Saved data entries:
※ ※ ※
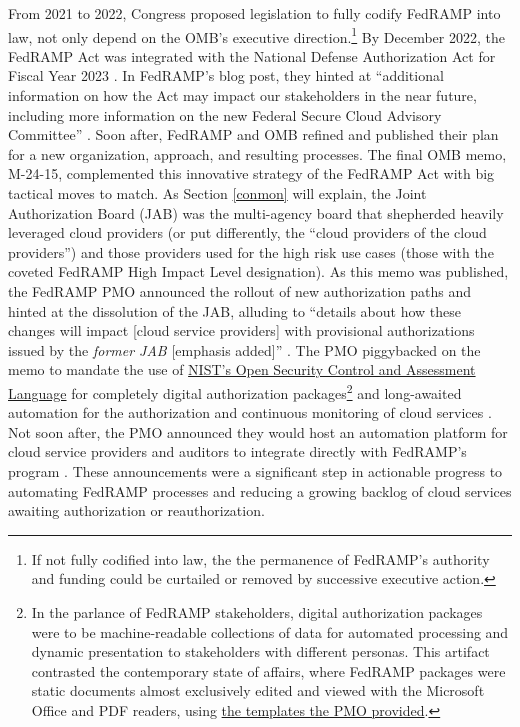 \documentclass{jdf}
\begin{document}
From 2021 to 2022, Congress proposed legislation to fully codify FedRAMP into law, not only depend on the OMB's executive direction.\footnote{If not fully codified into law, the the permanence of FedRAMP's authority and funding could be curtailed or removed by successive executive action.} By December 2022, the FedRAMP Act was integrated with the National Defense Authorization Act for Fiscal Year 2023 \cite{ndaa2023}. In FedRAMP's blog post, they hinted at ``additional information on how the Act may impact our stakeholders in the near future, including more information on the new Federal Secure Cloud Advisory Committee'' \citeyear{fedramp_blog_ndaa2023}. Soon after, FedRAMP and OMB refined and published their plan for a new organization, approach, and resulting processes. The final OMB memo, M-24-15, complemented this innovative strategy of the FedRAMP Act with big tactical moves to match. As Section \ref{conmon} will explain, the Joint Authorization Board (JAB) was the multi-agency board that shepherded heavily leveraged cloud providers (or put differently, the ``cloud providers of the cloud providers'') and those providers used for the high risk use cases (those with the coveted FedRAMP High Impact Level designation). As this memo was published, the FedRAMP PMO announced the rollout of new authorization paths and hinted at the dissolution of the JAB, alluding to ``details about how these changes will impact [cloud service providers] with provisional authorizations issued by the \textit{former JAB} [emphasis added]'' \citeyear{fedramp_blog_phase24}. The PMO piggybacked on the memo to mandate the use of \href{https://pages.nist.gov/OSCAL}{NIST's Open Security Control and Assessment Language} for completely digital authorization packages\footnote{In the parlance of FedRAMP stakeholders, digital authorization packages were to be machine-readable collections of data for automated processing and dynamic presentation to stakeholders with different personas. This artifact contrasted the contemporary state of affairs, where FedRAMP packages were static documents almost exclusively edited and viewed with the Microsoft Office and PDF readers, using \href{https://web.archive.org/web/20250524170225/https://www.fedramp.gov/rev5/documents-templates/}{the templates the PMO provided}.} and long-awaited automation for the authorization and continuous monitoring of cloud services \citeyear{fedramp_blog_phase24}. Not soon after, the PMO announced they would host an automation platform for cloud service providers and auditors to integrate directly with FedRAMP's program \citeyear{fedramp_blog_platform24}. These announcements were a significant step in actionable progress to automating FedRAMP processes and reducing a growing backlog of cloud services awaiting authorization or reauthorization.
\end{document}
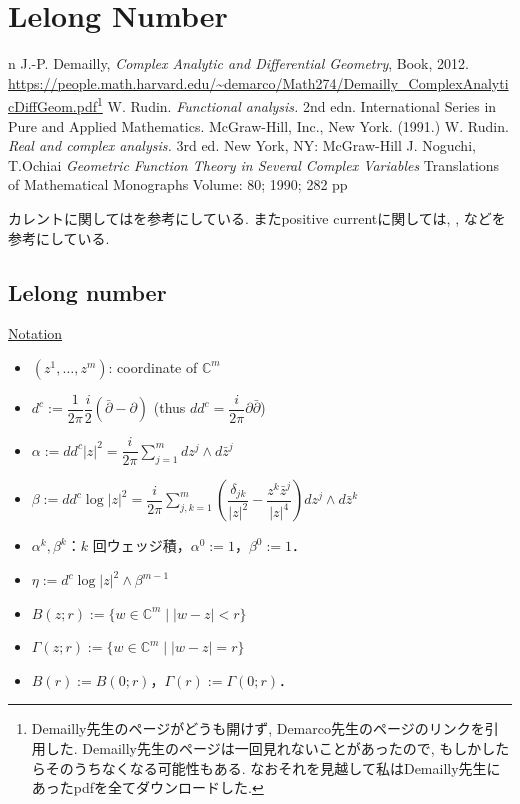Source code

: \chapter{Lelong Number}

\begin{thebibliography}{n}
J.-P. Demailly,
\textit{Complex Analytic and Differential Geometry},
Book, 2012.
\url{https://people.math.harvard.edu/~demarco/Math274/Demailly_ComplexAnalyticDiffGeom.pdf}\footnote{Demailly先生のページがどうも開けず, Demarco先生のページのリンクを引用した. Demailly先生のページは一回見れないことがあったので, もしかしたらそのうちなくなる可能性もある. なおそれを見越して私はDemailly先生にあったpdfを全てダウンロードした.}
W. Rudin. \textit{Functional analysis.} 2nd edn. International Series in Pure and Applied Mathematics. McGraw-Hill, Inc., New York. (1991.)
W. Rudin. \textit{Real and complex analysis. } 3rd ed. New York, NY: McGraw-Hill 
J. Noguchi, T.Ochiai \textit{Geometric Function Theory in Several Complex Variables} Translations of Mathematical Monographs
Volume: 80; 1990; 282 pp
\end{thebibliography}
 
カレントに関しては\cite[Chapter 3]{NO}を参考にしている. 
またpositive currentに関しては, 
\cite[Chapter 1. Section 3.C]{Dem}, \cite[Chapter 3. Section 1.]{Dem}
などを参考にしている. 

\section{Lelong number}

\underline{Notation}
\begin{itemize}
\item $(z^1,\ldots,z^m)$: coordinate of $\mathbb{C}^m$
\item $d^c:=\dfrac{1}{2\pi}\dfrac{i}{2}(\bar{\partial}-\partial)$ \quad (thus $dd^c=\dfrac{i}{2\pi}\partial\bar{\partial}$)
\item $\alpha:=dd^c|z|^2=\dfrac{i}{2\pi}\displaystyle\sum_{j=1}^m dz^j\wedge d\bar{z}^j$
\item $\beta:=dd^c\log|z|^2=\dfrac{i}{2\pi}\displaystyle\sum_{j,k=1}^m\left(\dfrac{\delta_{jk}}{|z|^2}-\dfrac{z^k\bar{z}^j}{|z|^4}\right)dz^j\wedge d\bar{z}^k$
\item $\alpha^k,\beta^k$：$k$ 回ウェッジ積，$\alpha^0:=1$，$\beta^0:=1$．
\item $\eta:=d^c\log|z|^2\wedge\beta^{m-1}$
\item $B(z;r):=\{w\in\mathbb{C}^m\mid |w-z|<r\}$
\item $\Gamma(z;r):=\{w\in\mathbb{C}^m\mid |w-z|=r\}$
\item $B(r):=B(0;r)$，$\Gamma(r):=\Gamma(0;r)$．
\end{itemize}

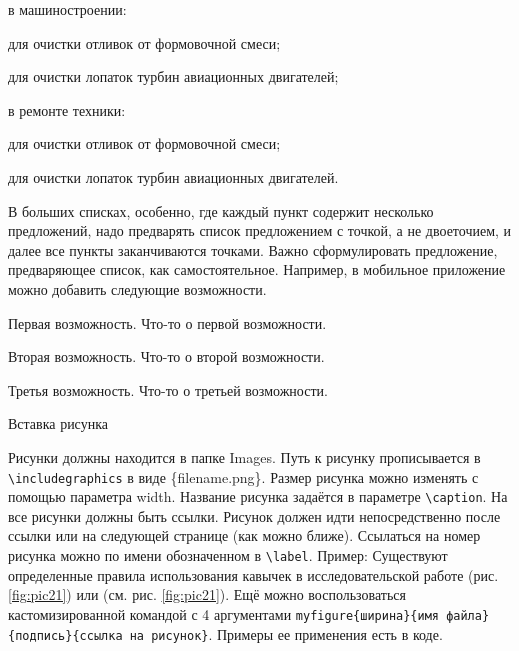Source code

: \documentclass{report}
\begin{document}
\begin{enummarker}
  \item в машиностроении:
    \begin{enumarabic}
        \item для очистки отливок от формовочной смеси;
        \item для очистки лопаток турбин авиационных двигателей;   
    \end{enumarabic}
  \item в ремонте техники:
    \begin{enumarabic}
        \item для очистки отливок от формовочной смеси;
        \item для очистки лопаток турбин авиационных двигателей.  
    \end{enumarabic}
\end{enummarker}


В больших списках,  особенно, где каждый пункт содержит несколько 
предложений, надо предварять список предложением с точкой, а не двоеточием, и далее все пункты заканчиваются точками. Важно сформулировать предложение, предваряющее список, как самостоятельное. Например, в мобильное приложение можно добавить следующие возможности. 
\begin{enummarker}
\item Первая возможность. Что-то о первой возможности.
\item Вторая возможность. Что-то о второй возможности.
\item Третья возможность. Что-то о третьей возможности.
\end{enummarker}


Вставка рисунка

Рисунки должны находится в папке Images. Путь к рисунку прописывается в \verb|\includegraphics|  в виде \{filename.png\}. Размер рисунка можно изменять с помощью параметра width. Название рисунка задаётся в параметре \verb|\caption|. На все рисунки должны быть ссылки. Рисунок должен идти непосредственно после ссылки или на следующей странице (как можно ближе). Ссылаться на номер рисунка можно по имени обозначенном в \verb|\label|. Пример: Существуют определенные правила использования кавычек в исследовательской работе (рис. \ref{fig:pic21}) \break или (см. рис. \ref{fig:pic21}). Ещё можно воспользоваться кастомизированной командой с 4 аргументами \verb|myfigure{ширина}{имя файла}{подпись}{ссылка на рисунок}|. Примеры ее применения есть в коде.

\end{document}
※ ※ ※
_EXERCISE BRIEF:_
Omitting the images, transcribe every record exactly.

_YOUR RESPONSE:_
 \documentclass{jdf}
\begin{document}
From 2021 to 2022, Congress proposed legislation to fully codify FedRAMP into law, not only depend on the OMB's executive direction.\footnote{If not fully codified into law, the the permanence of FedRAMP's authority and funding could be curtailed or removed by successive executive action.} By December 2022, the FedRAMP Act was integrated with the National Defense Authorization Act for Fiscal Year 2023 \cite{ndaa2023}. In FedRAMP's blog post, they hinted at ``additional information on how the Act may impact our stakeholders in the near future, including more information on the new Federal Secure Cloud Advisory Committee'' \citeyear{fedramp_blog_ndaa2023}. Soon after, FedRAMP and OMB refined and published their plan for a new organization, approach, and resulting processes. The final OMB memo, M-24-15, complemented this innovative strategy of the FedRAMP Act with big tactical moves to match. As Section \ref{conmon} will explain, the Joint Authorization Board (JAB) was the multi-agency board that shepherded heavily leveraged cloud providers (or put differently, the ``cloud providers of the cloud providers'') and those providers used for the high risk use cases (those with the coveted FedRAMP High Impact Level designation). As this memo was published, the FedRAMP PMO announced the rollout of new authorization paths and hinted at the dissolution of the JAB, alluding to ``details about how these changes will impact [cloud service providers] with provisional authorizations issued by the \textit{former JAB} [emphasis added]'' \citeyear{fedramp_blog_phase24}. The PMO piggybacked on the memo to mandate the use of \href{https://pages.nist.gov/OSCAL}{NIST's Open Security Control and Assessment Language} for completely digital authorization packages\footnote{In the parlance of FedRAMP stakeholders, digital authorization packages were to be machine-readable collections of data for automated processing and dynamic presentation to stakeholders with different personas. This artifact contrasted the contemporary state of affairs, where FedRAMP packages were static documents almost exclusively edited and viewed with the Microsoft Office and PDF readers, using \href{https://web.archive.org/web/20250524170225/https://www.fedramp.gov/rev5/documents-templates/}{the templates the PMO provided}.} and long-awaited automation for the authorization and continuous monitoring of cloud services \citeyear{fedramp_blog_phase24}. Not soon after, the PMO announced they would host an automation platform for cloud service providers and auditors to integrate directly with FedRAMP's program \citeyear{fedramp_blog_platform24}. These announcements were a significant step in actionable progress to automating FedRAMP processes and reducing a growing backlog of cloud services awaiting authorization or reauthorization.
\end{document}
Source code

: \chapter{Lelong Number}

\begin{thebibliography}{n}
J.-P. Demailly,
\textit{Complex Analytic and Differential Geometry},
Book, 2012.
\url{https://people.math.harvard.edu/~demarco/Math274/Demailly_ComplexAnalyticDiffGeom.pdf}\footnote{Demailly先生のページがどうも開けず, Demarco先生のページのリンクを引用した. Demailly先生のページは一回見れないことがあったので, もしかしたらそのうちなくなる可能性もある. なおそれを見越して私はDemailly先生にあったpdfを全てダウンロードした.}
W. Rudin. \textit{Functional analysis.} 2nd edn. International Series in Pure and Applied Mathematics. McGraw-Hill, Inc., New York. (1991.)
W. Rudin. \textit{Real and complex analysis. } 3rd ed. New York, NY: McGraw-Hill 
J. Noguchi, T.Ochiai \textit{Geometric Function Theory in Several Complex Variables} Translations of Mathematical Monographs
Volume: 80; 1990; 282 pp
\end{thebibliography}
 
カレントに関しては\cite[Chapter 3]{NO}を参考にしている. 
またpositive currentに関しては, 
\cite[Chapter 1. Section 3.C]{Dem}, \cite[Chapter 3. Section 1.]{Dem}
などを参考にしている. 

\section{Lelong number}

\underline{Notation}
\begin{itemize}
\item $(z^1,\ldots,z^m)$: coordinate of $\mathbb{C}^m$
\item $d^c:=\dfrac{1}{2\pi}\dfrac{i}{2}(\bar{\partial}-\partial)$ \quad (thus $dd^c=\dfrac{i}{2\pi}\partial\bar{\partial}$)
\item $\alpha:=dd^c|z|^2=\dfrac{i}{2\pi}\displaystyle\sum_{j=1}^m dz^j\wedge d\bar{z}^j$
\item $\beta:=dd^c\log|z|^2=\dfrac{i}{2\pi}\displaystyle\sum_{j,k=1}^m\left(\dfrac{\delta_{jk}}{|z|^2}-\dfrac{z^k\bar{z}^j}{|z|^4}\right)dz^j\wedge d\bar{z}^k$
\item $\alpha^k,\beta^k$：$k$ 回ウェッジ積，$\alpha^0:=1$，$\beta^0:=1$．
\item $\eta:=d^c\log|z|^2\wedge\beta^{m-1}$
\item $B(z;r):=\{w\in\mathbb{C}^m\mid |w-z|<r\}$
\item $\Gamma(z;r):=\{w\in\mathbb{C}^m\mid |w-z|=r\}$
\item $B(r):=B(0;r)$，$\Gamma(r):=\Gamma(0;r)$．
\end{itemize}

Source code

: \documentclass{report}
\begin{document}
\begin{enummarker}
  \item в машиностроении:
    \begin{enumarabic}
        \item для очистки отливок от формовочной смеси;
        \item для очистки лопаток турбин авиационных двигателей;   
    \end{enumarabic}
  \item в ремонте техники:
    \begin{enumarabic}
        \item для очистки отливок от формовочной смеси;
        \item для очистки лопаток турбин авиационных двигателей.  
    \end{enumarabic}
\end{enummarker}


В больших списках,  особенно, где каждый пункт содержит несколько 
предложений, надо предварять список предложением с точкой, а не двоеточием, и далее все пункты заканчиваются точками. Важно сформулировать предложение, предваряющее список, как самостоятельное. Например, в мобильное приложение можно добавить следующие возможности. 
\begin{enummarker}
\item Первая возможность. Что-то о первой возможности.
\item Вторая возможность. Что-то о второй возможности.
\item Третья возможность. Что-то о третьей возможности.
\end{enummarker}


Вставка рисунка

Рисунки должны находится в папке Images. Путь к рисунку прописывается в \verb|\includegraphics|  в виде \{filename.png\}. Размер рисунка можно изменять с помощью параметра width. Название рисунка задаётся в параметре \verb|\caption|. На все рисунки должны быть ссылки. Рисунок должен идти непосредственно после ссылки или на следующей странице (как можно ближе). Ссылаться на номер рисунка можно по имени обозначенном в \verb|\label|. Пример: Существуют определенные правила использования кавычек в исследовательской работе (рис. \ref{fig:pic21}) \break или (см. рис. \ref{fig:pic21}). Ещё можно воспользоваться кастомизированной командой с 4 аргументами \verb|myfigure{ширина}{имя файла}{подпись}{ссылка на рисунок}|. Примеры ее применения есть в коде.

\end{document}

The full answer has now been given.